SPRI Desak Perbaikan Data PKH dan Rastra

Jumat, 13 April 2018 – 01:05 WIB
Serikat Perjuangan Rakyat Indonesia (SPRI) berdemo di depan kantor Kemensos. Foto: Ist for JPNN

jpnn.com, JAKARTA - Serikat Perjuangan Rakyat Indonesia (SPRI) meminta data Program Keluarga Harapan (PKH) dan beras sejahtera (rastra) diperbaiki karena dinilai bermasalah.

Mereka juga meminta pendataan ulang terhadap 13 juta keluarga miskin yang belum tercatat sebagai penerima PKH dan rastra.

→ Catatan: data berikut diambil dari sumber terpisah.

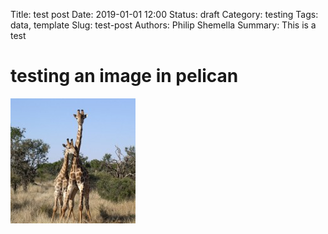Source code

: Title: test post
Date: 2019-01-01 12:00
Status: draft
Category: testing
Tags: data, template
Slug: test-post
Authors: Philip Shemella
Summary: This is a test

# testing an image in pelican

![Giraffe](images/giraffe200.jpg)

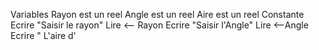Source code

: Variables
    Rayon est un reel
    Angle est un reel
    Aire est un reel
Constante  
    Ecrire "Saisir le rayon"
    Lire <-- Rayon
    Ecrire "Saisir l'Angle"
    Lire <--Angle
    Ecrire " L'aire d'
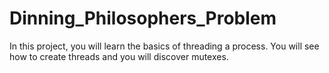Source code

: # Dinning_Philosophers_Problem
In this project, you will learn the basics of threading a process. You will see how to create threads and you will discover mutexes.
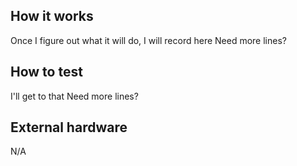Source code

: <!---

This file is used to generate your project datasheet. Please fill in the information below and delete any unused
sections.

You can also include images in this folder and reference them in the markdown. Each image must be less than
512 kb in size, and the combined size of all images must be less than 1 MB.
-->

## How it works

Once I figure out what it will do, I will record here
Need
more lines?

## How to test

I'll get to that
Need
more lines?

## External hardware

N/A
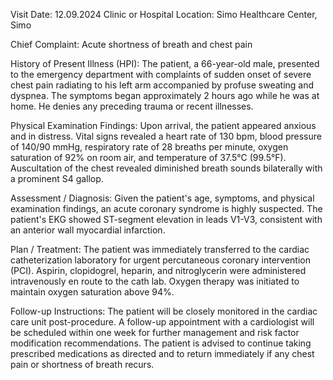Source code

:  Visit Date: 12.09.2024
Clinic or Hospital Location: Simo Healthcare Center, Simo

Chief Complaint: Acute shortness of breath and chest pain

History of Present Illness (HPI): The patient, a 66-year-old male, presented to the emergency department with complaints of sudden onset of severe chest pain radiating to his left arm accompanied by profuse sweating and dyspnea. The symptoms began approximately 2 hours ago while he was at home. He denies any preceding trauma or recent illnesses.

Physical Examination Findings: Upon arrival, the patient appeared anxious and in distress. Vital signs revealed a heart rate of 130 bpm, blood pressure of 140/90 mmHg, respiratory rate of 28 breaths per minute, oxygen saturation of 92% on room air, and temperature of 37.5°C (99.5°F). Auscultation of the chest revealed diminished breath sounds bilaterally with a prominent S4 gallop.

Assessment / Diagnosis: Given the patient's age, symptoms, and physical examination findings, an acute coronary syndrome is highly suspected. The patient's EKG showed ST-segment elevation in leads V1-V3, consistent with an anterior wall myocardial infarction.

Plan / Treatment: The patient was immediately transferred to the cardiac catheterization laboratory for urgent percutaneous coronary intervention (PCI). Aspirin, clopidogrel, heparin, and nitroglycerin were administered intravenously en route to the cath lab. Oxygen therapy was initiated to maintain oxygen saturation above 94%.

Follow-up Instructions: The patient will be closely monitored in the cardiac care unit post-procedure. A follow-up appointment with a cardiologist will be scheduled within one week for further management and risk factor modification recommendations. The patient is advised to continue taking prescribed medications as directed and to return immediately if any chest pain or shortness of breath recurs.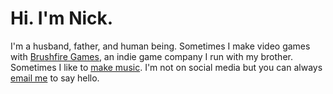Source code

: # Hi. I'm Nick.

I'm a husband, father, and human being. Sometimes I make video games with [Brushfire Games](https://brushfire.games), an indie game company I run with my brother. Sometimes I like to [make music](https://soundcloud.com/nickgravelyn). I'm not on social media but you can always [email me](mailto:hello@nickgravelyn.com) to say hello.
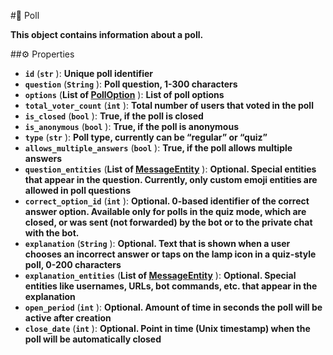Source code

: #🔮 Poll

**This object contains information about a poll.**

##⚙️ Properties

- **`id`** (**`str`** ): **Unique poll identifier**
- **`question`** (**`String`** ): **Poll question, 1-300 characters**
- **`options`** (**List of [PollOption](PollOption.md)** ): **List of poll options**
- **`total_voter_count`** (**`int`** ): **Total number of users that voted in the poll**
- **`is_closed`** (**`bool`** ): **True, if the poll is closed**
- **`is_anonymous`** (**`bool`** ): **True, if the poll is anonymous**
- **`type`** (**`str`** ): **Poll type, currently can be “regular” or “quiz”**
- **`allows_multiple_answers`** (**`bool`** ): **True, if the poll allows multiple answers**
- **`question_entities`** (**List of [MessageEntity](MessageEntity.md)** ): **Optional. Special entities that appear in the question. Currently, only custom emoji entities are allowed in poll questions**
- **`correct_option_id`** (**`int`** ): **Optional. 0-based identifier of the correct answer option. Available only for polls in the quiz mode, which are closed, or was sent (not forwarded) by the bot or to the private chat with the bot.**
- **`explanation`** (**`String`** ): **Optional. Text that is shown when a user chooses an incorrect answer or taps on the lamp icon in a quiz-style poll, 0-200 characters**
- **`explanation_entities`** (**List of [MessageEntity](MessageEntity.md)** ): **Optional. Special entities like usernames, URLs, bot commands, etc. that appear in the explanation**
- **`open_period`** (**`int`** ): **Optional. Amount of time in seconds the poll will be active after creation**
- **`close_date`** (**`int`** ): **Optional. Point in time (Unix timestamp) when the poll will be automatically closed**
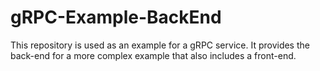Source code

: # gRPC-Example-BackEnd
This repository is used as an example for a gRPC service. It provides the back-end for a more complex example that also includes a front-end.
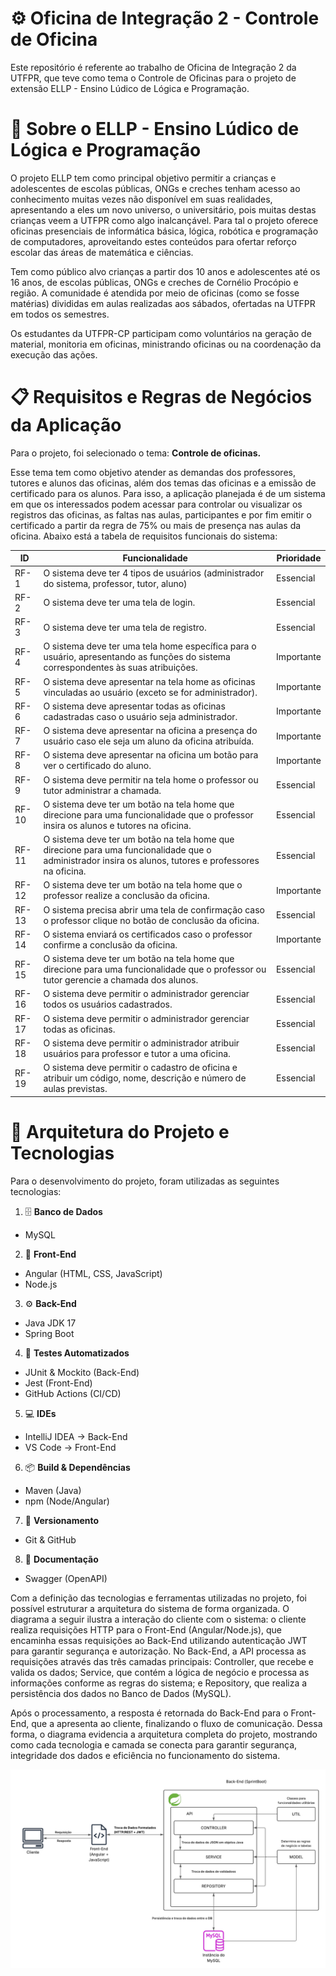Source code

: 
# ⚙️ Oficina de Integração 2 - Controle de Oficina

Este repositório é referente ao trabalho de Oficina de Integração 2 da UTFPR, que teve como tema o Controle de Oficinas para o projeto de extensão ELLP - Ensino Lúdico de Lógica e Programação.



# 🤖 Sobre o ELLP - Ensino Lúdico de Lógica e Programação

O projeto ELLP tem como principal objetivo permitir a crianças e adolescentes de escolas públicas, ONGs e creches tenham acesso ao conhecimento muitas vezes não disponível em suas realidades, apresentando a eles um novo universo, o universitário, pois muitas destas crianças veem a UTFPR como algo inalcançável. Para tal o projeto oferece oficinas presenciais de informática básica, lógica, robótica e programação de computadores, aproveitando estes conteúdos para ofertar reforço escolar das áreas de matemática e ciências.

Tem como público alvo crianças a partir dos 10 anos e adolescentes até os 16 anos, de escolas públicas, ONGs e creches de Cornélio Procópio e região. A comunidade é atendida por meio de oficinas (como se fosse matérias) divididas em aulas realizadas aos sábados, ofertadas na UTFPR em todos os semestres.

Os estudantes da UTFPR-CP participam como voluntários na geração de material, monitoria em oficinas, ministrando oficinas ou na coordenação da execução das ações.



# 📋 Requisitos e Regras de Negócios da Aplicação

Para o projeto, foi selecionado o tema: **Controle de oficinas.**

Esse tema tem como objetivo atender as demandas dos professores, tutores e alunos das oficinas, além dos temas das oficinas e a emissão de certificado para os alunos. Para isso, a aplicação planejada é de um sistema em que os interessados podem acessar para controlar ou visualizar os registros das oficinas, as faltas nas aulas, participantes e por fim emitir o certificado a partir da regra de 75% ou mais de presença nas aulas da oficina. Abaixo está a tabela de requisitos funcionais do sistema:


| ID    | Funcionalidade| Prioridade |
|-------|----------------------------------------------------------------------------------------------------------------------------------------------------------|------------|
| RF-1  | O sistema deve ter 4 tipos de usuários (administrador do sistema, professor, tutor, aluno) | Essencial  |
| RF-2  | O sistema deve ter uma tela de login. | Essencial  |
| RF-3  | O sistema deve ter uma tela de registro. | Essencial  |
| RF-4  | O sistema deve ter uma tela home específica para o usuário, apresentando as funções do sistema correspondentes às suas atribuições. | Importante |
| RF-5  | O sistema deve apresentar na tela home as oficinas vinculadas ao usuário (exceto se for administrador). | Importante |
| RF-6  | O sistema deve apresentar todas as oficinas cadastradas caso o usuário seja administrador. | Importante |
| RF-7  | O sistema deve apresentar na oficina a presença do usuário caso ele seja um aluno da oficina atribuída. | Importante |
| RF-8  | O sistema deve apresentar na oficina um botão para ver o certificado do aluno. | Importante |
| RF-9  | O sistema deve permitir na tela home o professor ou tutor administrar a chamada. | Essencial  |
| RF-10 | O sistema deve ter um botão na tela home que direcione para uma funcionalidade que o professor insira os alunos e tutores na oficina. | Essencial  |
| RF-11 | O sistema deve ter um botão na tela home que direcione para uma funcionalidade que o administrador insira os alunos, tutores e professores na oficina. | Essencial  |
| RF-12 | O sistema deve ter um botão na tela home que o professor realize a conclusão da oficina. | Importante |
| RF-13 | O sistema precisa abrir uma tela de confirmação caso o professor clique no botão de conclusão da oficina. | Essencial  |
| RF-14 | O sistema enviará os certificados caso o professor confirme a conclusão da oficina. | Importante |
| RF-15 | O sistema deve ter um botão na tela home que direcione para uma funcionalidade que o professor ou tutor gerencie a chamada dos alunos. | Essencial  |
| RF-16 | O sistema deve permitir o administrador gerenciar todos os usuários cadastrados. | Essencial  |
| RF-17 | O sistema deve permitir o administrador gerenciar todas as oficinas. | Essencial  |
| RF-18 | O sistema deve permitir o administrador atribuir usuários para professor e tutor a uma oficina. | Essencial  |
| RF-19 | O sistema deve permitir o cadastro de oficina e atribuir um código, nome, descrição e número de aulas previstas. | Essencial  |


# 📐 Arquitetura do Projeto e Tecnologias

Para o desenvolvimento do projeto, foram utilizadas as seguintes tecnologias:

1. 🗄️ **Banco de Dados**
- MySQL

2. 🎨 **Front-End**
- Angular (HTML, CSS, JavaScript)
- Node.js

3. ⚙️ **Back-End**
- Java JDK 17
- Spring Boot

4. 🧪 **Testes Automatizados**
- JUnit & Mockito (Back-End)
- Jest (Front-End)
- GitHub Actions (CI/CD)

5. 💻 **IDEs**
- IntelliJ IDEA → Back-End
- VS Code → Front-End

6. 📦 **Build & Dependências**
- Maven (Java)
- npm (Node/Angular)

7. 🔄 **Versionamento**
- Git & GitHub

8. 📑 **Documentação**
- Swagger (OpenAPI)

Com a definição das tecnologias e ferramentas utilizadas no projeto, foi possível estruturar a arquitetura do sistema de forma organizada. O diagrama a seguir ilustra a interação do cliente com o sistema: o cliente realiza requisições HTTP para o Front-End (Angular/Node.js), que encaminha essas requisições ao Back-End utilizando autenticação JWT para garantir segurança e autorização. No Back-End, a API processa as requisições através das três camadas principais: Controller, que recebe e valida os dados; Service, que contém a lógica de negócio e processa as informações conforme as regras do sistema; e Repository, que realiza a persistência dos dados no Banco de Dados (MySQL). 

Após o processamento, a resposta é retornada do Back-End para o Front-End, que a apresenta ao cliente, finalizando o fluxo de comunicação. Dessa forma, o diagrama evidencia a arquitetura completa do projeto, mostrando como cada tecnologia e camada se conecta para garantir segurança, integridade dos dados e eficiência no funcionamento do sistema.

![Diagrama da Arquitetura](https://raw.githubusercontent.com/Jackoki/trabalho-oficina-integracao/refs/heads/main/readme_images/Diagrama%20da%20Arquitetura.jpeg)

BACA JUGA: Jokowi Serahkan 1.250 PKH dan 1.170 KIP di Gresik

Ketua Umum SPRI Marlo Sitompul menilai PKH dan rastra atau bantuan program nontunai (BPNT) berisi kekacauan basis data terpadu program penanganan fakir miskin.

Pihaknya juga menemukan sejuta data PKH-rastra bermasalah seperti penerima yang tidak diketahui keberadaannya.

BACA JUGA: 2019 Bantuan PKH Naik 4%, Jangan Curiga Terkait Pilpres ya

Ada juga penerima sudah meninggal dunia, tidak ada ahli warisnya, dan penerima tak hadir saat panggilan pertama oleh bank.

“Karena itu, SPRI menuntut perbaikan data yang bermasalah dan dilakukan terbuka dengan melibatkan rakyat miskin,” kata Marlo dalam orasinya di hadapan seribu pedemo yang berunjuk rasa di kantor Kemensos, Kamis (12/4).

BACA JUGA: Jika Rastra tak Cepat Disalurkan, Kemiskinan Meningkat

Marlo mengatakan, berdasar UU No. 13 Tahun 2011 tentang penanganan fakir miskin, seluruh rakyat miskin seharusnya mendapatkan PKH-rastra.

Dia menjelaskan, berdasar riset yang dilakukan SPRI, kekacauan data disebabkan banyak penerima PKH dan rastra yang bersumber dari data hasil Pendataan Program Perlindungan Sosial (PPLS) 2011 dan tidak sepenuhnya bersumber pada Basis Data Terpadu (BDT) 2017.

Menurut Marlo, basis data terpadu 2017 yang digunakan sebagai acuan data sasaran penerima PKH-rastra bermasalah karena tidak membuka kesempatan warga miskin untuk terlibat.

Sistem ranking dan penetapan data sasaran penerima PKH-rastra dilakukan sepihak oleh Kemensos dan TNP2K.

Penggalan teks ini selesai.